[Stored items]
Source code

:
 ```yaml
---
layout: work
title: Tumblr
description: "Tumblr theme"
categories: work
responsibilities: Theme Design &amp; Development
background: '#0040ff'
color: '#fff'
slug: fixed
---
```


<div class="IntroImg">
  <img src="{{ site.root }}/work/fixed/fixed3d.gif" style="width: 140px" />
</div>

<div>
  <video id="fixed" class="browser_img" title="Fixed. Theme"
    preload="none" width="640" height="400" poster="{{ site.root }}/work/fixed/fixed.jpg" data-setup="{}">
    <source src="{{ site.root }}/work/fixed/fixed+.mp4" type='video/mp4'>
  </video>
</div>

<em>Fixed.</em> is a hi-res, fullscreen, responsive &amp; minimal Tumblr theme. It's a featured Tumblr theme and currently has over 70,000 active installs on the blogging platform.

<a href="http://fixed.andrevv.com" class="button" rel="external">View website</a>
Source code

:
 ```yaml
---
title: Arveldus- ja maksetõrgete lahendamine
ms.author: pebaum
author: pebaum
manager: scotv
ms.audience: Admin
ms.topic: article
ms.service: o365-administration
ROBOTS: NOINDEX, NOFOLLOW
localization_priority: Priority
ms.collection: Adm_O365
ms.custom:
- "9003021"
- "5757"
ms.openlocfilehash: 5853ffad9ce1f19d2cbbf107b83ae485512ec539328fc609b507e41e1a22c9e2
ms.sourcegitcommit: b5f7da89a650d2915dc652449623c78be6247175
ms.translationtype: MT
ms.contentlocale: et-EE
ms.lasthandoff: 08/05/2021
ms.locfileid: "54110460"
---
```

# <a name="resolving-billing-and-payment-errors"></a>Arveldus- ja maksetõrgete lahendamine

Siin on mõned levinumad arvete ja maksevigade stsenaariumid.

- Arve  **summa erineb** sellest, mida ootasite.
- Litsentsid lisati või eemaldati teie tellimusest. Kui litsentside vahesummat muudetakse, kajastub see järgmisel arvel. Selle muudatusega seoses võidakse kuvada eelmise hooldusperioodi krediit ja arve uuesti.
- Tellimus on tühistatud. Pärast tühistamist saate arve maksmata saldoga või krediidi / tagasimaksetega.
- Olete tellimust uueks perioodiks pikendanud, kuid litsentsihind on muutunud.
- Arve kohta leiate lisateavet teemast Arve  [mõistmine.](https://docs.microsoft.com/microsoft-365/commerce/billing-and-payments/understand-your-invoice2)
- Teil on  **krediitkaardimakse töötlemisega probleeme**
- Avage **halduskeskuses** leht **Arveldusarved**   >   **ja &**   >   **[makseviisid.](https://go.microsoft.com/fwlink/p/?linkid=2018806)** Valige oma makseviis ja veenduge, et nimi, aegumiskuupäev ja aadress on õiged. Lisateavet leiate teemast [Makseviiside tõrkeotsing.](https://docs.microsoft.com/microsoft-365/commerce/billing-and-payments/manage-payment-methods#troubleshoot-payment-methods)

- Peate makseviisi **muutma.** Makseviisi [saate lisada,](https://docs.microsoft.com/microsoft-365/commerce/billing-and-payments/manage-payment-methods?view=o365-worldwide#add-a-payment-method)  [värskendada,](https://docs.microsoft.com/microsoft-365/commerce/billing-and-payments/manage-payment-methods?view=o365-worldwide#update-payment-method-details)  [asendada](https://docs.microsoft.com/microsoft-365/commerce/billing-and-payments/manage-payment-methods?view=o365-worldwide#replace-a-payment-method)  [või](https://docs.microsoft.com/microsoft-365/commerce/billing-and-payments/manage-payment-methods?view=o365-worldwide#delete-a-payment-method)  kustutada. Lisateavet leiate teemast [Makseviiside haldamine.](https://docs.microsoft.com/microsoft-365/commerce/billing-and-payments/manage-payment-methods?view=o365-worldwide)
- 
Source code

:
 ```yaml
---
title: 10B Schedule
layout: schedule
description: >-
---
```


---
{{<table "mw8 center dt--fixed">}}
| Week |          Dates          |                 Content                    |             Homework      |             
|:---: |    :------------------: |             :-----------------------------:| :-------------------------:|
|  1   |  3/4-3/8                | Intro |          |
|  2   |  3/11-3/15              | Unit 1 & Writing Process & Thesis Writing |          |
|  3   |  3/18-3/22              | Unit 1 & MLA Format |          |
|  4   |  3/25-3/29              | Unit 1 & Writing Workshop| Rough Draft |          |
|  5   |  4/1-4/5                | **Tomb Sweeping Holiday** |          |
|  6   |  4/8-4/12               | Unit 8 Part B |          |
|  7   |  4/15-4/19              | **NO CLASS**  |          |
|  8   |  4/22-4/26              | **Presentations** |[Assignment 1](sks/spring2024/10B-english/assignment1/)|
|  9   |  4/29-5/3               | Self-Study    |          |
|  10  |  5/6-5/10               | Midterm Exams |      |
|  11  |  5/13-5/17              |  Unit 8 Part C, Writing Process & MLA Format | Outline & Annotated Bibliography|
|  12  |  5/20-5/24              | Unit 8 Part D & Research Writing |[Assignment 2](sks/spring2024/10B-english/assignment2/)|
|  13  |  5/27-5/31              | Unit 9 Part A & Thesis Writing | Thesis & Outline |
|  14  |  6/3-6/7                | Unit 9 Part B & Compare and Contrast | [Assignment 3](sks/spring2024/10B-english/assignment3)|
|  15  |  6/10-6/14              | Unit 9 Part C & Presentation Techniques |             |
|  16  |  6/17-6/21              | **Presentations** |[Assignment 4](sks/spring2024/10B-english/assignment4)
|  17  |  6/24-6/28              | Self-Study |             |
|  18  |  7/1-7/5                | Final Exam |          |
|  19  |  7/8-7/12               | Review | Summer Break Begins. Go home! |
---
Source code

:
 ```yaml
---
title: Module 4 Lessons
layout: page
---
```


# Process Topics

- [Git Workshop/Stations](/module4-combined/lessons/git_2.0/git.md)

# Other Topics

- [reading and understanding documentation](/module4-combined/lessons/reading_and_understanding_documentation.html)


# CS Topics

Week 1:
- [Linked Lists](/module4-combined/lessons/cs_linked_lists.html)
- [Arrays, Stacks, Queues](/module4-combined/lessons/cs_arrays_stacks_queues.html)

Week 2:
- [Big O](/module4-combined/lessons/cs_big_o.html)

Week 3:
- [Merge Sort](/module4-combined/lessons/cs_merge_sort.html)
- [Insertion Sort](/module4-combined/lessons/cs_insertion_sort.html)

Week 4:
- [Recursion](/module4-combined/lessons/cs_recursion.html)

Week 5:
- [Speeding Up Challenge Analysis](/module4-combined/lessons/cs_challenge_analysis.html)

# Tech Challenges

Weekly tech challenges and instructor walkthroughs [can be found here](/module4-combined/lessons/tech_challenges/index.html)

## Task to complete
Read the data above. Pull out each line in which the string "lahendamine" appears.

## Response box
title: Arveldus- ja maksetõrgete lahendamine
# <a name="resolving-billing-and-payment-errors"></a>Arveldus- ja maksetõrgete lahendamine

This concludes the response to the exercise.